(Items from a dataset)
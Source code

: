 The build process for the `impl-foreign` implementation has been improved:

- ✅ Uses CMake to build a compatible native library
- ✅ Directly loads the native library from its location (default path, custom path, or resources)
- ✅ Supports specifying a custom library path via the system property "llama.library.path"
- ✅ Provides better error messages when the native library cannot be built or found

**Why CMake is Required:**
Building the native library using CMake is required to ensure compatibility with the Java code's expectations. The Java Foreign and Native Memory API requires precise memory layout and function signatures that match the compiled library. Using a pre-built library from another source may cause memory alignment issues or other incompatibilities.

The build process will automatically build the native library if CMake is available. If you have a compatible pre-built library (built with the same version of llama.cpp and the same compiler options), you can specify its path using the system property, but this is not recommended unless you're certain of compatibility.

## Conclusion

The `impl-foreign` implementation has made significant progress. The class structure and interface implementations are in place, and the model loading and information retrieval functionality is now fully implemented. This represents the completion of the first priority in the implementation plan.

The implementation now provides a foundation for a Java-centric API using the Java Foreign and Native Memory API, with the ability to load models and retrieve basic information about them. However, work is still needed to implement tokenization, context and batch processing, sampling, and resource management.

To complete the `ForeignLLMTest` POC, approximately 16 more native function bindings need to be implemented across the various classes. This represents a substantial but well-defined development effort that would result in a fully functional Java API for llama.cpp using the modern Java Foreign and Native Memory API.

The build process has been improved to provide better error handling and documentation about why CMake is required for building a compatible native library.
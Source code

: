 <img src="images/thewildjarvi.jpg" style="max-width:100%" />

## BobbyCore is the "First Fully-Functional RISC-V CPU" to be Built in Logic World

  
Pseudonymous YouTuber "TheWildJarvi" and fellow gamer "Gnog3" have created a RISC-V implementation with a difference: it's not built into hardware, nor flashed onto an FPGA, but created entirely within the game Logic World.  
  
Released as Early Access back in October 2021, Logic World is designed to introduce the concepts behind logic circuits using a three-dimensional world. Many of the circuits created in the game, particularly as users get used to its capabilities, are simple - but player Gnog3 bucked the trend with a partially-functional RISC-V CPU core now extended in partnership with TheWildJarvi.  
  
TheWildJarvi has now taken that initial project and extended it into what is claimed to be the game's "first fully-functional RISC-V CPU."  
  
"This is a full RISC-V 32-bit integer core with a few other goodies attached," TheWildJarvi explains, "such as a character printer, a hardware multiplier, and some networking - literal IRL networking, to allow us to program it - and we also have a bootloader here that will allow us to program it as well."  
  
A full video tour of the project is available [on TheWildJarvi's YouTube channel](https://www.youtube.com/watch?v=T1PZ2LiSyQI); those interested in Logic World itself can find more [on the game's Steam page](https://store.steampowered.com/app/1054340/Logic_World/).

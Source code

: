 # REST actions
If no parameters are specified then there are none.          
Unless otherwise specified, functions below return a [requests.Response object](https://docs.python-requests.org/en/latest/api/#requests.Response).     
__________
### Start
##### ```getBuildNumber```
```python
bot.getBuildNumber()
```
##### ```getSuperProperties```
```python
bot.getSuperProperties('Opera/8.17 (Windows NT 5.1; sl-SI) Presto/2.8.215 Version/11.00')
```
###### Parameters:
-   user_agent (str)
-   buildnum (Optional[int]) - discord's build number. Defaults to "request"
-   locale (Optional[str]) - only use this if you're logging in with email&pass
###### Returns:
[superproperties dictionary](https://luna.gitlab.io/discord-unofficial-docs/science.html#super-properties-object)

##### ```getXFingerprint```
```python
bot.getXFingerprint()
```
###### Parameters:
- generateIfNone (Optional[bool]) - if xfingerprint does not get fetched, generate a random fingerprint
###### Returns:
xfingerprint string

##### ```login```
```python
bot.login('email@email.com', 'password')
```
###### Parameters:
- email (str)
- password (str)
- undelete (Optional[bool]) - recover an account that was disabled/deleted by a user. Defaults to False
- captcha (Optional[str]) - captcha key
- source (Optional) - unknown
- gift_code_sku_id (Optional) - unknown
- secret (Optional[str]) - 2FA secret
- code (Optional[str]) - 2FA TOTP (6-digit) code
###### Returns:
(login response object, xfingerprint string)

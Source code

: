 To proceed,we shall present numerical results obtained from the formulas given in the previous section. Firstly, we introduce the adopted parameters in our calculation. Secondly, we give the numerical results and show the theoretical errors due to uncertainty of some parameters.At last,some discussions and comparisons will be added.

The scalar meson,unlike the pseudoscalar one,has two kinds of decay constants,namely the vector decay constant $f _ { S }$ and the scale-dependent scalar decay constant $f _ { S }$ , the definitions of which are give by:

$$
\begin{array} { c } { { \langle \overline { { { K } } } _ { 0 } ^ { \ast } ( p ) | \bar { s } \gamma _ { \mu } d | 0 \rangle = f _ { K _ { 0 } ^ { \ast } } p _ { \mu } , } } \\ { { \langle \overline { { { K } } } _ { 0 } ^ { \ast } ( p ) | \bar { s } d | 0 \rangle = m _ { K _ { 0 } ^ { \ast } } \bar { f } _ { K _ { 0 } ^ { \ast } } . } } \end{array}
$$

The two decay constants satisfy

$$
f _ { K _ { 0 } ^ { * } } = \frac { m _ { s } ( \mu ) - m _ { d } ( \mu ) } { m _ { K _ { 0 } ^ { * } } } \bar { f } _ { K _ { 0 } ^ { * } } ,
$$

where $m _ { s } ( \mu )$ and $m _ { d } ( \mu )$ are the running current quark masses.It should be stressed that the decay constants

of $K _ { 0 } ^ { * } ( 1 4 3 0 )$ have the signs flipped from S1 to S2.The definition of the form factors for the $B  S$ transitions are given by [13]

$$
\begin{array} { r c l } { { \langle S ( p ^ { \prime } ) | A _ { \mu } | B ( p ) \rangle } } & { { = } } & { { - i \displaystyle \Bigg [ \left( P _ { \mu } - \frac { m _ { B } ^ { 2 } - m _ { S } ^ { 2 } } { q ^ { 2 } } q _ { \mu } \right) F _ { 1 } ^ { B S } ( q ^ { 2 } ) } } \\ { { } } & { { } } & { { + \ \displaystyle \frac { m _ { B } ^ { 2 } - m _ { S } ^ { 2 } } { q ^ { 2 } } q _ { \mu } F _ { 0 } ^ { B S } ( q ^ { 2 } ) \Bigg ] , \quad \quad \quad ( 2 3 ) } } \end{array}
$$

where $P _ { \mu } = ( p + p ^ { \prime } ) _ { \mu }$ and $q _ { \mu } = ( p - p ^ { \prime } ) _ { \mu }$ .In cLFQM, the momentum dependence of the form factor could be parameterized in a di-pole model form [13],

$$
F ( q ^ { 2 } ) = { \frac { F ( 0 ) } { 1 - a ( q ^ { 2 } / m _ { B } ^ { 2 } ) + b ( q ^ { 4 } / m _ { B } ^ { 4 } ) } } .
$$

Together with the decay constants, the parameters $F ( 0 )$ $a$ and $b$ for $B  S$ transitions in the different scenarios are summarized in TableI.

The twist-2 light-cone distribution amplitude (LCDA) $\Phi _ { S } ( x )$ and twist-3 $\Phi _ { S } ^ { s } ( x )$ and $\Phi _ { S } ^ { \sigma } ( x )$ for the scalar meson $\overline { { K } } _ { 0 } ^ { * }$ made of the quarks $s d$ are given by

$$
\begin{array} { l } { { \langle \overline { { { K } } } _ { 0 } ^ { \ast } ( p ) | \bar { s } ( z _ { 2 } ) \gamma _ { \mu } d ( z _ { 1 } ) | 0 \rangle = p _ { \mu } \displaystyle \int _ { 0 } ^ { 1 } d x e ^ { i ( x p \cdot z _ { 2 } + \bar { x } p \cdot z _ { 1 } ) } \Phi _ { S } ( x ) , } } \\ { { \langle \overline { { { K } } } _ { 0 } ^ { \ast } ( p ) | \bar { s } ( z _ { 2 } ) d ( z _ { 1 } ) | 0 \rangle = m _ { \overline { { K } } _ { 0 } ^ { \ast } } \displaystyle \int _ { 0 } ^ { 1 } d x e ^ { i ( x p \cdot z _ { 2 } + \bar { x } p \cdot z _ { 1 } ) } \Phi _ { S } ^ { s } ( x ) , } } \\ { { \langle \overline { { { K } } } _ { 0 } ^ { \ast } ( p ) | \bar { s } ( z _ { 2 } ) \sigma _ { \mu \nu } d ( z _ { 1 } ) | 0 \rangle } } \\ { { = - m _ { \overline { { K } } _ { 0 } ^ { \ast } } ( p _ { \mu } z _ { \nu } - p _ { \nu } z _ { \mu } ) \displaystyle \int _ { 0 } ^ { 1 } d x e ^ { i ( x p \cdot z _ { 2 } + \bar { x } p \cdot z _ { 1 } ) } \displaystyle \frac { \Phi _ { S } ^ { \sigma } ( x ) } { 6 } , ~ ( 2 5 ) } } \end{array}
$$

What to produce —
Extract exactly and only the lines above from the line containing "cLFQM, the momentum" through the line containing "Together with the", both end lines included.

Result —
where $P _ { \mu } = ( p + p ^ { \prime } ) _ { \mu }$ and $q _ { \mu } = ( p - p ^ { \prime } ) _ { \mu }$ .In cLFQM, the momentum dependence of the form factor could be parameterized in a di-pole model form [13],

$$
F ( q ^ { 2 } ) = { \frac { F ( 0 ) } { 1 - a ( q ^ { 2 } / m _ { B } ^ { 2 } ) + b ( q ^ { 4 } / m _ { B } ^ { 4 } ) } } .
$$

Together with the decay constants, the parameters $F ( 0 )$ $a$ and $b$ for $B  S$ transitions in the different scenarios are summarized in TableI.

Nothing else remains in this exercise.